Outro encontro foi a disciplina sobre análise institucional ministrada pelo professor Francisco Portugal. Esta era uma demanda importante para alguns alunos que se interessavam por análise institucional, mas que não possuíam um bom referencial teórico sistematizado sobre o tema. Dentro desta perspectiva a autogestão é fundamental. E deixar certos conceitos apenas no campo teórico diminui qualquer teoria. Com os ruídos, os choques, as controvérsias de duas aulas discutindo autogestão e assim as linhas foram se cruzando.

O Centro Acadêmico com frequentes questões com a autogestão, as experiências da greve, o contato com outros C.As. e movimentos autogestionários, outras bibliografias e grupos de estudo eram os cacos, era o que sobrava, faltava construir o mosaico.
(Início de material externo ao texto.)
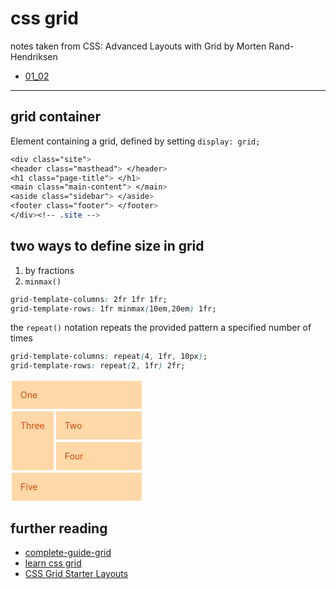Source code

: # css grid
notes taken from
CSS: Advanced Layouts with Grid by
Morten Rand-Hendriksen

* [01_02](01_02)

---

## grid container
Element containing a grid, defined by setting `display: grid;`

```css
<div class="site">
<header class="masthead"> </header>
<h1 class="page-title"> </h1>
<main class="main-content"> </main>
<aside class="sidebar"> </aside>
<footer class="footer"> </footer>
</div><!-- .site -->
```


## two ways to define size in grid

1. by fractions
2. `minmax()`

```css
grid-template-columns: 2fr 1fr 1fr;
grid-template-rows: 1fr minmax(10em,20em) 1fr;
```

the `repeat()` notation repeats the provided pattern a specified number of times

```css
grid-template-columns: repeat(4, 1fr, 10px);
grid-template-rows: repeat(2, 1fr) 2fr;
```

<style>
.wrapper {
  display: inline-grid;
  grid-template-columns: 1fr repeat(2, 1fr);
  grid-template-rows: 1fr 1fr 1fr;
}
.one {
  grid-column: 1/4;
}
.two {
  grid-column: 2/4;
}
.three {
  grid-column: 1/1;
  grid-row: 2/4;
}
.four {
  grid-column: 2 span;
}
.five {
  grid-column: 1/4;
}
.wrapper>div {
  border: 2px solid #fff;
  background-color: #ffd8a8;
  padding: 1em;
  color: #d9480f;
}
</style>

  <div class="wrapper">
    <div class="one">One</div>
    <div class="two">Two</div>
    <div class="three">Three</div>
    <div class="four">Four</div>
    <div class="five">Five</div>
  </div>


## further reading

* [complete-guide-grid](https://css-tricks.com/snippets/css/complete-guide-grid/)
* [learn css grid](https://learncssgrid.com/)
* [CSS Grid Starter Layouts](https://css-tricks.com/snippets/css/css-grid-starter-layouts/)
A proposta deste curso surge um pouco com este cenário. Faltava ainda que os professores fossem convidados. Neste momento já havia uma certa angústia de ser muita ambição para confrontar-se com a burocracia da universidade. Não sabíamos se algum professor ia querer fazer parte deste projeto, que era ainda incerto até para nós. Fomos então aos convites chegando aos nomes a partir das afinidades, dos encontros, das possibilidades de dedicar tempo a um projeto incerto e daqueles que achávamos que poderiam aceitar esta proposta ainda meio turva. Para a nossa surpresa a resposta foi super positiva, todos os professores que falamos gostaram da proposta, alguns acabaram não conseguindo fazer parte. Ao longo deste processo ficou também cada vez mais claro a importância de que o curso fosse composto por vários professores uma vez que juntos teríamos possibilidades de rachar as duras barreiras que a burocracia universitária nos coloca.
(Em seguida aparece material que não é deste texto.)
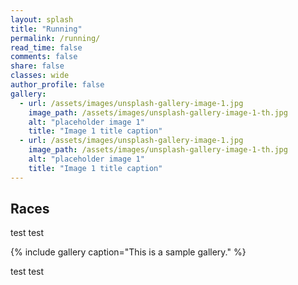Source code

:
 ```yaml
---
layout: splash
title: "Running"
permalink: /running/
read_time: false
comments: false
share: false
classes: wide
author_profile: false
gallery:
  - url: /assets/images/unsplash-gallery-image-1.jpg
    image_path: /assets/images/unsplash-gallery-image-1-th.jpg
    alt: "placeholder image 1"
    title: "Image 1 title caption"
  - url: /assets/images/unsplash-gallery-image-1.jpg
    image_path: /assets/images/unsplash-gallery-image-1-th.jpg
    alt: "placeholder image 1"
    title: "Image 1 title caption"
---
```

## Races
test test

{% include gallery caption="This is a sample gallery." %}

test test
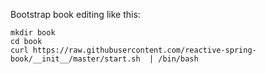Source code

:Bootstrap book editing like this: 

```shell
mkdir book 
cd book 
curl https://raw.githubusercontent.com/reactive-spring-book/__init__/master/start.sh  | /bin/bash 
```
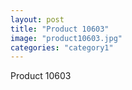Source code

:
 ```yaml
---
layout: post
title: "Product 10603"
image: "product10603.jpg"
categories: "category1"
---
```

Product 10603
Primeiros encontros, primeiros passos

A primeira reunião aconteceu um pouco às pressas, por causa do pragmatismo galopante que nos impunha a burocracia. Isto já era a prática da disciplina. Uma vez que sua ideia é compor da forma mais horizontal possível toda a disciplina e decidirmos juntos como lidar com tudo que é necessário para a construção e execução de um curso. Desde a ementa, passando por que textos e como serão as dinâmicas das aulas e até pela avaliação. Pudemos estar presentes dois professores e cinco estudantes. Bruno Foureaux, João Batista, William Penna (Will), Thiago Colmenero (Papéu) Francisco Portugal e eu.  Até então eram os professores que conseguimos falar e nos alertaram sobre o curtíssimo prazo de inscrição de uma disciplina. E estes eram os alunos que puderam estar presentes de um número de dez, talvez doze que já faziam parte desta inciativa. Esta reunião ocorreu na quarta feira 22 de maio, basicamente para acertar as primeiras intenções sobre o curso, começando seu percurso construindo algo comum. Um primeiro encontro pra dar conta da burocracia e da troca de olhares, das primeiras palavras. Após algumas primeiras tarefas definidas fomos mais incisivos aos convites. Divulgamos mais a ideia, falamos com mais estudantes, mais professores, estudantes da pós graduação inclusive. Trocamos alguns e-mails, marcamos uma segunda reunião.

A segunda reunião ocorreu depois em uma terça feira. Sobre ela especificamente existirão outros relatos. Este texto se encerra aqui com a certeza de que a experiência deste curso já está nova, instigante e já apresenta as dificuldades de com-partilhar, de compor-com um horizonte comum. E agora aqueles que passarem a fazer parte deste processo já terão a oportunidade de entender um pouco do caminho que vem sendo caminhado.